Aim of the task.
The output should be exactly the lines from the one containing "display the user" through the last line of the records, and only those.

*** Dataset entries ***

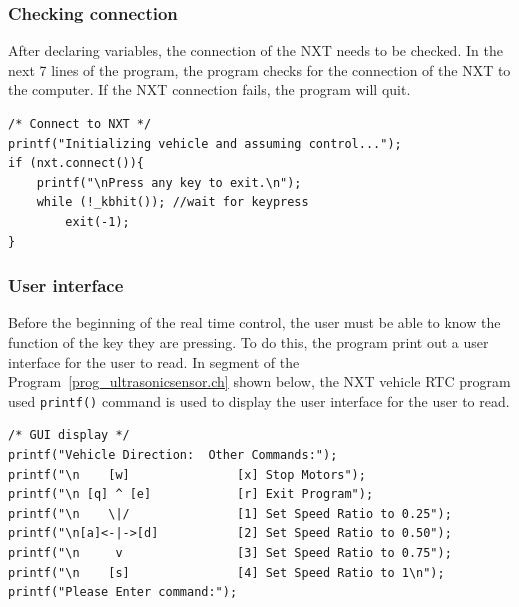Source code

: \documentclass[11pt]{article}
\begin{document}
\subsubsection*{Checking connection}
After declaring variables, the connection of the NXT needs to be checked. In the 
next 7 lines of the program, the program checks for the connection of the NXT to 
the computer. If the NXT connection fails, the program will quit.
\begin{lstlisting}
/* Connect to NXT */
printf("Initializing vehicle and assuming control...");
if (nxt.connect()){
    printf("\nPress any key to exit.\n");
    while (!_kbhit()); //wait for keypress
        exit(-1);
}
\end{lstlisting}

\subsubsection*{User interface}
Before the beginning of the real time control, the user must be able to know the 
function of the key they are pressing. To do this, the program print out a user 
interface for the user to read. In segment of the Program~\ref{prog_ultrasonicsensor.ch} 
shown below, the NXT vehicle RTC program used {\tt printf()} command is used to 
display the user interface for the user to read.
\begin{lstlisting}
/* GUI display */
printf("Vehicle Direction:  Other Commands:");
printf("\n    [w]               [x] Stop Motors");
printf("\n [q] ^ [e]            [r] Exit Program");
printf("\n    \|/               [1] Set Speed Ratio to 0.25");
printf("\n[a]<-|->[d]           [2] Set Speed Ratio to 0.50");
printf("\n     v                [3] Set Speed Ratio to 0.75");
printf("\n    [s]               [4] Set Speed Ratio to 1\n");
printf("Please Enter command:");
\end{lstlisting}
\end{document}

*** End of Dataset entries ***

Written answer.
display the user interface for the user to read.
\begin{lstlisting}
/* GUI display */
printf("Vehicle Direction:  Other Commands:");
printf("\n    [w]               [x] Stop Motors");
printf("\n [q] ^ [e]            [r] Exit Program");
printf("\n    \|/               [1] Set Speed Ratio to 0.25");
printf("\n[a]<-|->[d]           [2] Set Speed Ratio to 0.50");
printf("\n     v                [3] Set Speed Ratio to 0.75");
printf("\n    [s]               [4] Set Speed Ratio to 1\n");
printf("Please Enter command:");
\end{lstlisting}
\end{document}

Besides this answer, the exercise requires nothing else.